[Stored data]

++++

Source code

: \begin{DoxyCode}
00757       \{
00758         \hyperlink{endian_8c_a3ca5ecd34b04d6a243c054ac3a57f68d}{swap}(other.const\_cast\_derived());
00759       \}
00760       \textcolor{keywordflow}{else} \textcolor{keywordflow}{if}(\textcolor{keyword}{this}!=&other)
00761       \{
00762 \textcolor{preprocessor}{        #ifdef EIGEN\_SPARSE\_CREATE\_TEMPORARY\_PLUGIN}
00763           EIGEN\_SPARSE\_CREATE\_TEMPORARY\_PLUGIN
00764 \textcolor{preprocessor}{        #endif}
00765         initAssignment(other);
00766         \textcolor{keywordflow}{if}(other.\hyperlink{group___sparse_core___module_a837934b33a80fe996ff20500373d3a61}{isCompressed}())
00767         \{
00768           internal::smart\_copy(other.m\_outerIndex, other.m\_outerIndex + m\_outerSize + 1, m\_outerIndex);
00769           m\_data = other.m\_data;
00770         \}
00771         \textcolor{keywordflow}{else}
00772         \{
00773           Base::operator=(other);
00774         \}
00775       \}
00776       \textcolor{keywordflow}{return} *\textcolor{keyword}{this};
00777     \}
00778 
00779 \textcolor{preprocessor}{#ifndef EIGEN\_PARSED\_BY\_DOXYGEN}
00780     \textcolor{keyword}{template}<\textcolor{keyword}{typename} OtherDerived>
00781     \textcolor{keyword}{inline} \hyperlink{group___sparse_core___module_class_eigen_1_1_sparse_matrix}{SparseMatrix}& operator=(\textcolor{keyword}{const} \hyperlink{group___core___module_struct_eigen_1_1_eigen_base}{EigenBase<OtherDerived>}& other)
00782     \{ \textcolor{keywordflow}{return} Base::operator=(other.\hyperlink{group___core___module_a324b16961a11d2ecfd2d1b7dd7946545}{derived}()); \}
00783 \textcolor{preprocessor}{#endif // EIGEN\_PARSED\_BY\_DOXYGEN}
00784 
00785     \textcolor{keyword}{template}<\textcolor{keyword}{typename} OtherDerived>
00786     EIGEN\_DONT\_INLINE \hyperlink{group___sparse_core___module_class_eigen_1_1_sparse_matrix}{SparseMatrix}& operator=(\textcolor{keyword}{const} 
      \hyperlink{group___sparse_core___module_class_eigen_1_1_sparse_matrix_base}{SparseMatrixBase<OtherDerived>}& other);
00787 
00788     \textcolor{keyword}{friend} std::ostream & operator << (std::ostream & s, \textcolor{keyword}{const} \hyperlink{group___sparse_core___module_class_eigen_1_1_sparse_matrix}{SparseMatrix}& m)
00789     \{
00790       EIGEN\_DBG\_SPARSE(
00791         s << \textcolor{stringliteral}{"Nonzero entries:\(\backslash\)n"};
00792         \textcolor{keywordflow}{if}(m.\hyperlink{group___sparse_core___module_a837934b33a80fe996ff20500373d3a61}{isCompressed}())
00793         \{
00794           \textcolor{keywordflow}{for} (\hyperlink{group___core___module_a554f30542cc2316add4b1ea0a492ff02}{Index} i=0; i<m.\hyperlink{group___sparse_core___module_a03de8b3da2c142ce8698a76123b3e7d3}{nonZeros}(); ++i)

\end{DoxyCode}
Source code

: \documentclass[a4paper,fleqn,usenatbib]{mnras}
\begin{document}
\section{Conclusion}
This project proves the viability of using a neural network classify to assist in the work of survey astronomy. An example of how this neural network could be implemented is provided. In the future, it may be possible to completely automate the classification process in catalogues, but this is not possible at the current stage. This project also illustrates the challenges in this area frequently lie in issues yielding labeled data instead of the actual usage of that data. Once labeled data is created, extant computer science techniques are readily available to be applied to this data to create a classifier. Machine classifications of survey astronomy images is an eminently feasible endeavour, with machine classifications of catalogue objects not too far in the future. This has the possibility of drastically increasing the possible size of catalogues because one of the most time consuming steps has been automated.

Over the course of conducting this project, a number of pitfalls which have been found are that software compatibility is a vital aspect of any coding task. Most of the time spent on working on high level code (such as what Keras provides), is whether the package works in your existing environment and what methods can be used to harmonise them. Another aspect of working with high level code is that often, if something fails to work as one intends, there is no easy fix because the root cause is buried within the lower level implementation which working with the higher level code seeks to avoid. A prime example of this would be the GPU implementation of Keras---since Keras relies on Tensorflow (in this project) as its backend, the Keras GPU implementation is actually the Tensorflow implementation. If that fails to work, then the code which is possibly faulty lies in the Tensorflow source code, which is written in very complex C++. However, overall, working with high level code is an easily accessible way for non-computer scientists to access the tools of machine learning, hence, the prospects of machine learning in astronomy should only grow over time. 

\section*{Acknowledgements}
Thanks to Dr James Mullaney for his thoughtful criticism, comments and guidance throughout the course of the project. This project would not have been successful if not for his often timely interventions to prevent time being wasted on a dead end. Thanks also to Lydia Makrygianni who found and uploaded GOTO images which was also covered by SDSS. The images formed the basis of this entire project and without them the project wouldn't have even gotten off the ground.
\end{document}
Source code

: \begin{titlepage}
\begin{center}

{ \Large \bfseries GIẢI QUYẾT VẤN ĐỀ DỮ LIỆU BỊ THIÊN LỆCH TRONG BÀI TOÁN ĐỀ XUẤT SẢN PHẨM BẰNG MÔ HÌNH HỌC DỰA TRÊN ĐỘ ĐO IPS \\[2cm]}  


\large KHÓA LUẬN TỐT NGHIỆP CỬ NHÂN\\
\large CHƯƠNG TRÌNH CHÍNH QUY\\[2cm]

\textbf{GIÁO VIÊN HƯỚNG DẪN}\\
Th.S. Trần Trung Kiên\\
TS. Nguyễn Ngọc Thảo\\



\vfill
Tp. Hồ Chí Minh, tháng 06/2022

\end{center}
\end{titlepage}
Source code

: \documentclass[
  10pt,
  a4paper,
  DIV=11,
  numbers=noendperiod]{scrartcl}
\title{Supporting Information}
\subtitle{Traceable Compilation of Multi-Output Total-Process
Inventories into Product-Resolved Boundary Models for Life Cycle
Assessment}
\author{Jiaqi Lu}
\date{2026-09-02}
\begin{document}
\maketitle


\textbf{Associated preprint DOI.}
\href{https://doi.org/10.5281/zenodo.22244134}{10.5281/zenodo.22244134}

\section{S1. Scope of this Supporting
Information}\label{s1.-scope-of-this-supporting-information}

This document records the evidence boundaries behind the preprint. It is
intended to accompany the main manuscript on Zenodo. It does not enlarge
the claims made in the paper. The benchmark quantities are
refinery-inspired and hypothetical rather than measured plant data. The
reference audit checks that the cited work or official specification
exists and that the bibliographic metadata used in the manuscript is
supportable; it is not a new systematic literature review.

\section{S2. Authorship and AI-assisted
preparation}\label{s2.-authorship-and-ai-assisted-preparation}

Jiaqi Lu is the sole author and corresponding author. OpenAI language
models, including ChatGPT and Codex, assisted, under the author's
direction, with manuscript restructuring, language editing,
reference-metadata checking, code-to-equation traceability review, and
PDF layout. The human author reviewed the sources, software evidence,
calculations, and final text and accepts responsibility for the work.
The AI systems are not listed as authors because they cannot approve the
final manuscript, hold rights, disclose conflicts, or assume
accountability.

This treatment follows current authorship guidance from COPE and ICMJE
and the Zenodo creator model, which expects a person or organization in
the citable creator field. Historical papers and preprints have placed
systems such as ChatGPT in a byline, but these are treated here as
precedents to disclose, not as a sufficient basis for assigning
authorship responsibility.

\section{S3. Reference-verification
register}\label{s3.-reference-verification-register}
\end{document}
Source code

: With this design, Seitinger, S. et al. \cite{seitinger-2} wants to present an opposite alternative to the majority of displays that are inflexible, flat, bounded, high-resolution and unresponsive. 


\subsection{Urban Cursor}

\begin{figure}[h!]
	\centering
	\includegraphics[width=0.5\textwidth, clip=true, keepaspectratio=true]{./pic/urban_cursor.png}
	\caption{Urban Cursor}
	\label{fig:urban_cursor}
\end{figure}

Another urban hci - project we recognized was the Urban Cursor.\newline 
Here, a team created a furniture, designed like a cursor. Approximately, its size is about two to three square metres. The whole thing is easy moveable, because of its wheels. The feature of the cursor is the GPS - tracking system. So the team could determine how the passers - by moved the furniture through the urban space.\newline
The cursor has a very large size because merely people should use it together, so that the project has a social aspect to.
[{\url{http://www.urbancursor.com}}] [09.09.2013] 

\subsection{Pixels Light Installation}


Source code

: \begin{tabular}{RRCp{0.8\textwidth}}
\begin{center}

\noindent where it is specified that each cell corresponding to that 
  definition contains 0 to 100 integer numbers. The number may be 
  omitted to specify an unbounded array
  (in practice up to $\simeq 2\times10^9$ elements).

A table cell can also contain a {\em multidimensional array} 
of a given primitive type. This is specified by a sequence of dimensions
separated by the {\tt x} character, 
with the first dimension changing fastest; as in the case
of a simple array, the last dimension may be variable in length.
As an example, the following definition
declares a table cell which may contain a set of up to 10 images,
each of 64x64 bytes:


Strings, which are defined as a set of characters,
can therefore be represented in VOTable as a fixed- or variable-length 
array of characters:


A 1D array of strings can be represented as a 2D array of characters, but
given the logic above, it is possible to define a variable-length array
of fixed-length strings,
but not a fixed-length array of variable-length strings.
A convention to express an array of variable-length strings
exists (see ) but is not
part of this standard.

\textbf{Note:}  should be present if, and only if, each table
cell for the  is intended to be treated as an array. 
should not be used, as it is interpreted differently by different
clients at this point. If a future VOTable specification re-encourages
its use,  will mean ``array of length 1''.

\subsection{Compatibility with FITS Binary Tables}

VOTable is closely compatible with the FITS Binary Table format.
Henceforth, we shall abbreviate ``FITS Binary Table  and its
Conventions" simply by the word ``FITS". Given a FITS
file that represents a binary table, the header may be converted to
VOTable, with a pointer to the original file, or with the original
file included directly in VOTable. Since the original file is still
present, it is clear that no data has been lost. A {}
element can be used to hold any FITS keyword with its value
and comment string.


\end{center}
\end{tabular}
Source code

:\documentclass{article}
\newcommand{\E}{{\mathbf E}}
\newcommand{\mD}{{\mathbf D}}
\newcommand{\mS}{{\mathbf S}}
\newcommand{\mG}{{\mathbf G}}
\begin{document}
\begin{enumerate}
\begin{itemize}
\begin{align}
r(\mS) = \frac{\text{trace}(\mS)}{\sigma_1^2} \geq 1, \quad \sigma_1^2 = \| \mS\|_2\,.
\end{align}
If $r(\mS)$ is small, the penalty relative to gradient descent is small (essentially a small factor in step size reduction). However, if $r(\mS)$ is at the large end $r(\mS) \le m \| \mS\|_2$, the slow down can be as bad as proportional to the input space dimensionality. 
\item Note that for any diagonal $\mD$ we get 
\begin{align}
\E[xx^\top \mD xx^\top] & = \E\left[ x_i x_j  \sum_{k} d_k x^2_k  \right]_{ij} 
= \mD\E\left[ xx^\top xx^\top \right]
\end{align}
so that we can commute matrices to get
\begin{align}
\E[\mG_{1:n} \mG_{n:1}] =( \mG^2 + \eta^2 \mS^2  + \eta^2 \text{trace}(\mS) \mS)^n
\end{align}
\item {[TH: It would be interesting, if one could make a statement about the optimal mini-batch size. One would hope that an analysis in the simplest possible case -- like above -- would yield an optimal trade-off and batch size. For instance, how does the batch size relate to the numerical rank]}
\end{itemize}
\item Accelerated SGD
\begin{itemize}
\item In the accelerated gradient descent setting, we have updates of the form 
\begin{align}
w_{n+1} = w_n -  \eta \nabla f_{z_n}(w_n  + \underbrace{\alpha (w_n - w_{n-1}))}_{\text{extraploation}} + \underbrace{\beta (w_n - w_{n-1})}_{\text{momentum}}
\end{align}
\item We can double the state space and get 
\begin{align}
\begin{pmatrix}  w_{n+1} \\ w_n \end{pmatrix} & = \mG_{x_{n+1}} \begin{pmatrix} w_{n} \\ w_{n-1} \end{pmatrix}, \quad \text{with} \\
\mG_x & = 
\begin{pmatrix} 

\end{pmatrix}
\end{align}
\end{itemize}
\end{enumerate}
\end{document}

++++

Copy out only the lines of the records above from the one with "The cursor has" through the one with "file that represents", exactly as they stand, both included.

RESPONSE BOX:
The cursor has a very large size because merely people should use it together, so that the project has a social aspect to.
[{\url{http://www.urbancursor.com}}] [09.09.2013] 

\subsection{Pixels Light Installation}


Source code

: \begin{tabular}{RRCp{0.8\textwidth}}
\begin{center}

\noindent where it is specified that each cell corresponding to that 
  definition contains 0 to 100 integer numbers. The number may be 
  omitted to specify an unbounded array
  (in practice up to $\simeq 2\times10^9$ elements).

A table cell can also contain a {\em multidimensional array} 
of a given primitive type. This is specified by a sequence of dimensions
separated by the {\tt x} character, 
with the first dimension changing fastest; as in the case
of a simple array, the last dimension may be variable in length.
As an example, the following definition
declares a table cell which may contain a set of up to 10 images,
each of 64x64 bytes:


Strings, which are defined as a set of characters,
can therefore be represented in VOTable as a fixed- or variable-length 
array of characters:


A 1D array of strings can be represented as a 2D array of characters, but
given the logic above, it is possible to define a variable-length array
of fixed-length strings,
but not a fixed-length array of variable-length strings.
A convention to express an array of variable-length strings
exists (see ) but is not
part of this standard.

\textbf{Note:}  should be present if, and only if, each table
cell for the  is intended to be treated as an array. 
should not be used, as it is interpreted differently by different
clients at this point. If a future VOTable specification re-encourages
its use,  will mean ``array of length 1''.

\subsection{Compatibility with FITS Binary Tables}

VOTable is closely compatible with the FITS Binary Table format.
Henceforth, we shall abbreviate ``FITS Binary Table  and its
Conventions" simply by the word ``FITS". Given a FITS
file that represents a binary table, the header may be converted to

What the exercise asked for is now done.